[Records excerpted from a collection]
--------------------------------------------------
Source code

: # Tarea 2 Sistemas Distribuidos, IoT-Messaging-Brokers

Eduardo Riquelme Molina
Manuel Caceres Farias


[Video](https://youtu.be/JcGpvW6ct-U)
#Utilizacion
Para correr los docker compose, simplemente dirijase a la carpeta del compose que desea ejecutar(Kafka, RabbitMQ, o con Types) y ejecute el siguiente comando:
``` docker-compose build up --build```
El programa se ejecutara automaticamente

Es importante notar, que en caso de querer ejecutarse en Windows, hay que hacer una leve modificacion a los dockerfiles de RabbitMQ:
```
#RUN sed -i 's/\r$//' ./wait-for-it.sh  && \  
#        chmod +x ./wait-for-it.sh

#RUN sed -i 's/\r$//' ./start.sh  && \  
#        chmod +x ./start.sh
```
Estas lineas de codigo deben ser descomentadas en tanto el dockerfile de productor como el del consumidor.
--------------------------------------------------
**Task prompt**. Once you find the line containing "docker-compose build up", copy it and every line after it through the end of the records, exactly as they stand.

**Answer to this problem**.
``` docker-compose build up --build```
El programa se ejecutara automaticamente

Es importante notar, que en caso de querer ejecutarse en Windows, hay que hacer una leve modificacion a los dockerfiles de RabbitMQ:
```
#RUN sed -i 's/\r$//' ./wait-for-it.sh  && \  
#        chmod +x ./wait-for-it.sh

#RUN sed -i 's/\r$//' ./start.sh  && \  
#        chmod +x ./start.sh
```
Estas lineas de codigo deben ser descomentadas en tanto el dockerfile de productor como el del consumidor.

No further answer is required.